CHINA: Program at ACB Memorial Library
by Mary Grow
“Maine Memories,” the second post-coronavirus outdoor program at the Albert Church Brown Memorial Library in China Village, brought an interested audience to the library’s south lawn Sunday afternoon, Sept. 20.
Librarian Carla Olson Gade opened the program by reading a poem by Maine author and Vassalboro native Holman Day, and closed it by reading summer resident Richard Dillenbeck’s contemporary reminiscence of the China Village grammar school, which stood on the lot across Main Street from the library.
Marjeanne (Banks) Vacco said she, too attended the village school, four years behind Dillenbeck.
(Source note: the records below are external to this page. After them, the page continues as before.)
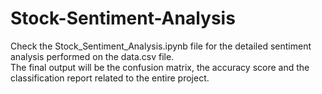 # Stock-Sentiment-Analysis

Check the Stock_Sentiment_Analysis.ipynb file for the detailed sentiment analysis performed on the data.csv file.</br>
The final output will be the confusion matrix, the accuracy score and the classification report related to the entire project.

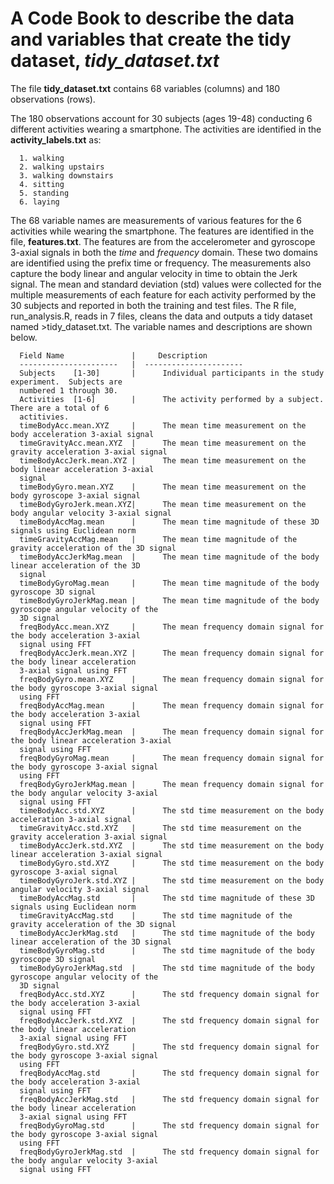 # A Code Book to describe the data and variables that create the tidy dataset, *tidy_dataset.txt*

The file **tidy_dataset.txt** contains 68 variables (columns) and 180 observations (rows).

The 180 observations account for 30 subjects (ages 19-48) conducting 6 different activities wearing a smartphone. The activities are identified in the **activity_labels.txt** as:

      1. walking
      2. walking upstairs
      3. walking downstairs
      4. sitting
      5. standing
      6. laying
      
The 68 variable names are measurements of various features for the 6 activities while wearing the smartphone. The features are identified in the file, **features.txt**.  The features are from the accelerometer and gyroscope 3-axial signals in both the *time* and *frequency* domain. These two domains are identified using the prefix time or frequency. The measurements also capture the body linear and angular velocity in time to obtain the Jerk signal.  The mean and standard deviation (std) values were collected for the multiple measurements of each feature for each activity performed by the 30 subjects and reported in both the training and test files.  The R file, run_analysis.R, reads in 7 files, cleans the data and outputs a tidy dataset named >tidy_dataset.txt.  The variable names and descriptions are shown below.

      Field Name               |     Description
      ----------------------   |  ----------------------
      Subjects    [1-30]       |      Individual participants in the study experiment.  Subjects are 
      numbered 1 through 30.
      Activities  [1-6]        |      The activity performed by a subject.  There are a total of 6 
      actitivies.
      timeBodyAcc.mean.XYZ     |      The mean time measurement on the body acceleration 3-axial signal 
      timeGravityAcc.mean.XYZ  |      The mean time measurement on the gravity acceleration 3-axial signal
      timeBodyAccJerk.mean.XYZ |      The mean time measurement on the body linear acceleration 3-axial 
      signal
      timeBodyGyro.mean.XYZ    |      The mean time measurement on the body gyroscope 3-axial signal
      timeBodyGyroJerk.mean.XYZ|      The mean time measurement on the body angular velocity 3-axial signal
      timeBodyAccMag.mean      |      The mean time magnitude of these 3D signals using Euclidean norm 
      timeGravityAccMag.mean   |      The mean time magnitude of the gravity acceleration of the 3D signal
      timeBodyAccJerkMag.mean  |      The mean time magnitude of the body linear acceleration of the 3D 
      signal      
      timeBodyGyroMag.mean     |      The mean time magnitude of the body gyroscope 3D signal      
      timeBodyGyroJerkMag.mean |      The mean time magnitude of the body gyroscope angular velocity of the
      3D signal      
      freqBodyAcc.mean.XYZ     |      The mean frequency domain signal for the body acceleration 3-axial 
      signal using FFT
      freqBodyAccJerk.mean.XYZ |      The mean frequency domain signal for the body linear acceleration 
      3-axial signal using FFT
      freqBodyGyro.mean.XYZ    |      The mean frequency domain signal for the body gyroscope 3-axial signal 
      using FFT
      freqBodyAccMag.mean      |      The mean frequency domain signal for the body acceleration 3-axial 
      signal using FFT
      freqBodyAccJerkMag.mean  |      The mean frequency domain signal for the body linear acceleration 3-axial 
      signal using FFT
      freqBodyGyroMag.mean     |      The mean frequency domain signal for the body gyroscope 3-axial signal 
      using FFT
      freqBodyGyroJerkMag.mean |      The mean frequency domain signal for the body angular velocity 3-axial 
      signal using FFT
      timeBodyAcc.std.XYZ      |      The std time measurement on the body acceleration 3-axial signal 
      timeGravityAcc.std.XYZ   |      The std time measurement on the gravity acceleration 3-axial signal
      timeBodyAccJerk.std.XYZ  |      The std time measurement on the body linear acceleration 3-axial signal
      timeBodyGyro.std.XYZ     |      The std time measurement on the body gyroscope 3-axial signal
      timeBodyGyroJerk.std.XYZ |      The std time measurement on the body angular velocity 3-axial signal
      timeBodyAccMag.std       |      The std time magnitude of these 3D signals using Euclidean norm 
      timeGravityAccMag.std    |      The std time magnitude of the gravity acceleration of the 3D signal
      timeBodyAccJerkMag.std   |      The std time magnitude of the body linear acceleration of the 3D signal      
      timeBodyGyroMag.std      |      The std time magnitude of the body gyroscope 3D signal      
      timeBodyGyroJerkMag.std  |      The std time magnitude of the body gyroscope angular velocity of the 
      3D signal      
      freqBodyAcc.std.XYZ      |      The std frequency domain signal for the body acceleration 3-axial 
      signal using FFT
      freqBodyAccJerk.std.XYZ  |      The std frequency domain signal for the body linear acceleration 
      3-axial signal using FFT
      freqBodyGyro.std.XYZ     |      The std frequency domain signal for the body gyroscope 3-axial signal
      using FFT
      freqBodyAccMag.std       |      The std frequency domain signal for the body acceleration 3-axial 
      signal using FFT
      freqBodyAccJerkMag.std   |      The std frequency domain signal for the body linear acceleration 
      3-axial signal using FFT
      freqBodyGyroMag.std      |      The std frequency domain signal for the body gyroscope 3-axial signal
      using FFT
      freqBodyGyroJerkMag.std  |      The std frequency domain signal for the body angular velocity 3-axial
      signal using FFT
Both transferred in the spring of 1949 to the new consolidated elementary school on Lakeview Drive, now China Middle School.
Vacco said her grandmother was her teacher. The building had two teachers, Dillenbeck wrote, one for the four younger grades on the lower floor, the other for the four upper grades on the second floor.
In the 1940s, China Village’s business district was at the south end of Main Street, around the intersection with Neck Road and Causeway Street, Vacco said. Because she lived just down the hill in the house at the corner of Peking and Causeway streets, she could stop at the grocery and spend a nickel for an ice cream cone on her way home from school.
Mention of Peking Street reminded former China resident Isabelle Wiand of a story told her by the late Louise Tracey, who lived at the intersection of Canton Street and Neck Road: Tracey once received her pension check months late, because it came via China in Asia. Several other people remembered similarly delayed mail, some in envelopes with markings in Chinese.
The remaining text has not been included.